Much has been said of the time in which we now live…socially, politically, environmentally…Words like “unprecedented,” “strange,” and “historic” have been used more in the last few months than I ever remember in my life time.
I am a housewife. I live on a quiet street. My routine is filled with the basic, unadorned tasks of laundering clothes, washing dishes, searching for socks (we never seem to have enough of those), teaching subjects such as math and grammar. If I am honest, I feel unfit to answer the questions I find buzzing in a low and constant hum in the back of my brain. How do I fit into all that is happening in the world? How do I fight the evil that the news seems to tell me is looming at my front door? As I look to the future, what is my role in fighting against the injustices that I see around me? And how do I not grow weary in the midst of what—at times—looks like an impossible battle?

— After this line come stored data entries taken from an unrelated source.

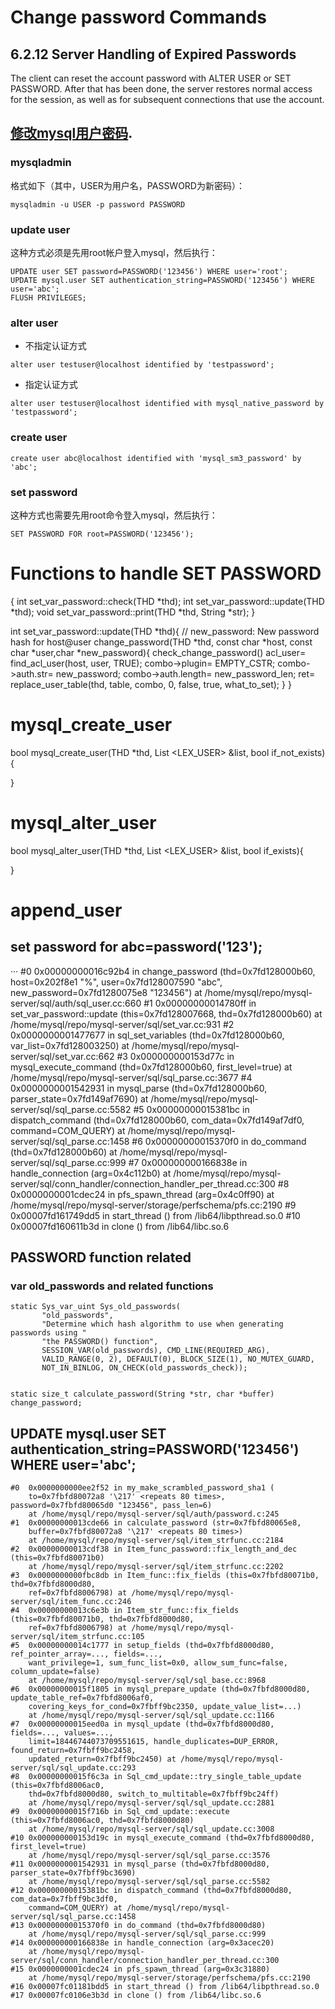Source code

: # Change password Commands
## 6.2.12 Server Handling of Expired Passwords
The client can reset the account password with ALTER USER or SET PASSWORD. After that has been
done, the server restores normal access for the session, as well as for subsequent connections that
use the account.

## [修改mysql用户密码](https://www.cnblogs.com/jyginger/archive/2011/04/27/2030017.html).
### mysqladmin
格式如下（其中，USER为用户名，PASSWORD为新密码）：
```
mysqladmin -u USER -p password PASSWORD
```
### update user
这种方式必须是先用root帐户登入mysql，然后执行：
```
UPDATE user SET password=PASSWORD('123456') WHERE user='root';
UPDATE mysql.user SET authentication_string=PASSWORD('123456') WHERE user='abc';
FLUSH PRIVILEGES;
```
### alter user 
* 不指定认证方式
```
alter user testuser@localhost identified by 'testpassword';
```
* 指定认证方式
```
alter user testuser@localhost identified with mysql_native_password by 'testpassword';
```
### create user 
```
create user abc@localhost identified with 'mysql_sm3_password' by 'abc';
```
### set password
这种方式也需要先用root命令登入mysql，然后执行：
```
SET PASSWORD FOR root=PASSWORD('123456');
```

# Functions to handle SET PASSWORD
{
    int set_var_password::check(THD *thd);
    int set_var_password::update(THD *thd);
    void set_var_password::print(THD *thd, String *str);
}

int set_var_password::update(THD *thd){
    // new_password: New password hash for host@user
    change_password(THD *thd, const char *host, const char *user,char *new_password){
        check_change_password()
        acl_user= find_acl_user(host, user, TRUE);
        combo->plugin= EMPTY_CSTR;
        combo->auth.str= new_password;
        combo->auth.length= new_password_len;
        ret= replace_user_table(thd, table, combo, 0, false, true, what_to_set);
    }
}

# mysql_create_user
bool mysql_create_user(THD *thd, List <LEX_USER> &list, bool if_not_exists){

}

# mysql_alter_user
bool mysql_alter_user(THD *thd, List <LEX_USER> &list, bool if_exists){

}

# append_user



## set password for abc=password('123');

···
#0  0x00000000016c92b4 in change_password (thd=0x7fd128000b60, host=0x202f8e1 "%", 
    user=0x7fd128007590 "abc", new_password=0x7fd1280075e8 "123456")
    at /home/mysql/repo/mysql-server/sql/auth/sql_user.cc:660
#1  0x00000000014780ff in set_var_password::update (this=0x7fd128007668, thd=0x7fd128000b60)
    at /home/mysql/repo/mysql-server/sql/set_var.cc:931
#2  0x0000000001477677 in sql_set_variables (thd=0x7fd128000b60, var_list=0x7fd128003250)
    at /home/mysql/repo/mysql-server/sql/set_var.cc:662
#3  0x000000000153d77c in mysql_execute_command (thd=0x7fd128000b60, first_level=true)
    at /home/mysql/repo/mysql-server/sql/sql_parse.cc:3677
#4  0x0000000001542931 in mysql_parse (thd=0x7fd128000b60, parser_state=0x7fd149af7690)
    at /home/mysql/repo/mysql-server/sql/sql_parse.cc:5582
#5  0x00000000015381bc in dispatch_command (thd=0x7fd128000b60, com_data=0x7fd149af7df0, 
    command=COM_QUERY) at /home/mysql/repo/mysql-server/sql/sql_parse.cc:1458
#6  0x00000000015370f0 in do_command (thd=0x7fd128000b60)
    at /home/mysql/repo/mysql-server/sql/sql_parse.cc:999
#7  0x000000000166838e in handle_connection (arg=0x4c112b0)
    at /home/mysql/repo/mysql-server/sql/conn_handler/connection_handler_per_thread.cc:300
#8  0x0000000001cdec24 in pfs_spawn_thread (arg=0x4c0ff90)
    at /home/mysql/repo/mysql-server/storage/perfschema/pfs.cc:2190
#9  0x00007fd161749dd5 in start_thread () from /lib64/libpthread.so.0
#10 0x00007fd160611b3d in clone () from /lib64/libc.so.6

## PASSWORD function related
### var old_passwords  and related functions
```
static Sys_var_uint Sys_old_passwords(
       "old_passwords",
       "Determine which hash algorithm to use when generating passwords using "
       "the PASSWORD() function",
       SESSION_VAR(old_passwords), CMD_LINE(REQUIRED_ARG),
       VALID_RANGE(0, 2), DEFAULT(0), BLOCK_SIZE(1), NO_MUTEX_GUARD,
       NOT_IN_BINLOG, ON_CHECK(old_passwords_check));
       
       
static size_t calculate_password(String *str, char *buffer)
change_password;
```


## UPDATE mysql.user SET authentication_string=PASSWORD('123456') WHERE user='abc'; 
```
#0  0x0000000000ee2f52 in my_make_scrambled_password_sha1 (
    to=0x7fbfd80072a8 '\217' <repeats 80 times>, password=0x7fbfd80065d0 "123456", pass_len=6)
    at /home/mysql/repo/mysql-server/sql/auth/password.c:245
#1  0x00000000013cde66 in calculate_password (str=0x7fbfd80065e8, 
    buffer=0x7fbfd80072a8 '\217' <repeats 80 times>)
    at /home/mysql/repo/mysql-server/sql/item_strfunc.cc:2184
#2  0x00000000013cdf38 in Item_func_password::fix_length_and_dec (this=0x7fbfd80071b0)
    at /home/mysql/repo/mysql-server/sql/item_strfunc.cc:2202
#3  0x0000000000fbc8db in Item_func::fix_fields (this=0x7fbfd80071b0, thd=0x7fbfd8000d80, 
    ref=0x7fbfd8006798) at /home/mysql/repo/mysql-server/sql/item_func.cc:246
#4  0x00000000013c6e3b in Item_str_func::fix_fields (this=0x7fbfd80071b0, thd=0x7fbfd8000d80, 
    ref=0x7fbfd8006798) at /home/mysql/repo/mysql-server/sql/item_strfunc.cc:105
#5  0x00000000014c1777 in setup_fields (thd=0x7fbfd8000d80, ref_pointer_array=..., fields=..., 
    want_privilege=1, sum_func_list=0x0, allow_sum_func=false, column_update=false)
    at /home/mysql/repo/mysql-server/sql/sql_base.cc:8968
#6  0x00000000015f1805 in mysql_prepare_update (thd=0x7fbfd8000d80, update_table_ref=0x7fbfd8006af0, 
    covering_keys_for_cond=0x7fbff9bc2350, update_value_list=...)
    at /home/mysql/repo/mysql-server/sql/sql_update.cc:1166
#7  0x00000000015eed0a in mysql_update (thd=0x7fbfd8000d80, fields=..., values=..., 
    limit=18446744073709551615, handle_duplicates=DUP_ERROR, found_return=0x7fbff9bc2458, 
    updated_return=0x7fbff9bc2450) at /home/mysql/repo/mysql-server/sql/sql_update.cc:293
#8  0x00000000015f6c3a in Sql_cmd_update::try_single_table_update (this=0x7fbfd8006ac0, 
    thd=0x7fbfd8000d80, switch_to_multitable=0x7fbff9bc24ff)
    at /home/mysql/repo/mysql-server/sql/sql_update.cc:2881
#9  0x00000000015f716b in Sql_cmd_update::execute (this=0x7fbfd8006ac0, thd=0x7fbfd8000d80)
    at /home/mysql/repo/mysql-server/sql/sql_update.cc:3008
#10 0x000000000153d19c in mysql_execute_command (thd=0x7fbfd8000d80, first_level=true)
    at /home/mysql/repo/mysql-server/sql/sql_parse.cc:3576
#11 0x0000000001542931 in mysql_parse (thd=0x7fbfd8000d80, parser_state=0x7fbff9bc3690)
    at /home/mysql/repo/mysql-server/sql/sql_parse.cc:5582
#12 0x00000000015381bc in dispatch_command (thd=0x7fbfd8000d80, com_data=0x7fbff9bc3df0, 
    command=COM_QUERY) at /home/mysql/repo/mysql-server/sql/sql_parse.cc:1458
#13 0x00000000015370f0 in do_command (thd=0x7fbfd8000d80)
    at /home/mysql/repo/mysql-server/sql/sql_parse.cc:999
#14 0x000000000166838e in handle_connection (arg=0x3acec20)
    at /home/mysql/repo/mysql-server/sql/conn_handler/connection_handler_per_thread.cc:300
#15 0x0000000001cdec24 in pfs_spawn_thread (arg=0x3c31880)
    at /home/mysql/repo/mysql-server/storage/perfschema/pfs.cc:2190
#16 0x00007fc01181bdd5 in start_thread () from /lib64/libpthread.so.0
#17 0x00007fc0106e3b3d in clone () from /lib64/libc.so.6
```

I find the answer to these questions in the compact epistle of Jude, verses 20-25. Having spent more than half his letter warning believers of false teachers who have “crept in unnoticed” and of the need to “contend for the faith that was once for all delivered to the saints,” Jude, through the inspiration of the Holy Spirit, begins to teach his readers what “contending” looks like in their daily lives.
“But you, beloved, building yourselves up in your most holy faith and praying in the Holy Spirit, keep yourselves in the love of God, waiting for the mercy of our Lord Jesus Christ that leads to eternal life. And have mercy on those who doubt; save others by snatching them out of the fire; to others show mercy with fear, hating even the garment stained by the flesh.” (vv.20-23)
We are told first to “build ourselves” and to “keep ourselves.” In other words, STAY FAITHFUL. One foot in front of the other—day in and day out, in season and out of season. Keep reading God’s Word, keep searching the Scriptures. Keep praying—as husbands and wives, with our children, with our church. Keep loving, keep teaching. No matter what the world around us looks like—KEEP ON.
Jude goes on to say that we must keep each other. “…have mercy on those who doubt; save others by snatching them out of the fire…” We must keep each other faithful—hold each other accountable. We must not cease to come together—even if it is through unconventional means at times—we must continue to stir each other up. We must go after weary brothers and sisters in Christ. We must bear one another up, rejoice with one another, weep and sing and pray with one another. Scripture makes it clear that the Christian life is not to be a solitary one…we are going to continue to need each other.
But it is his final thought that is truly the most comforting to me.
“Now to Him who is able to keep you from stumbling and to present you blameless before the presence of His glory with great joy, to the only God, our Savior, through Jesus Christ our Lord, be glory, majesty, dominion, and authority, before all time and now and forever. Amen.” (vv. 24-25)
As we work to keep ourselves and to keep each other, we find that, in the end—all along, it has been our great God and Savior who has been keeping us. From before the foundation of the world, He has known us. He has called us His own. And He has promised to never let us go. The answers to our questions are not to be found in politics or social science or education. The answers have only ever been and will only ever be in our Savior. So how do we fight the growing darkness around us? We live in the light. We love our neighbors better than ourselves. We meet together under the teaching of God’s Word. We spend our time and money on things of eternal value. We show mercy to the lost world around us, because God, in Christ, has shown mercy to us. We train and prepare our children in every available moment—as we do the dishes and fold the laundry and search for socks.
Our victory is sure. He has promised it to be so, and He is always faithful. By His grace, may the same be said of us.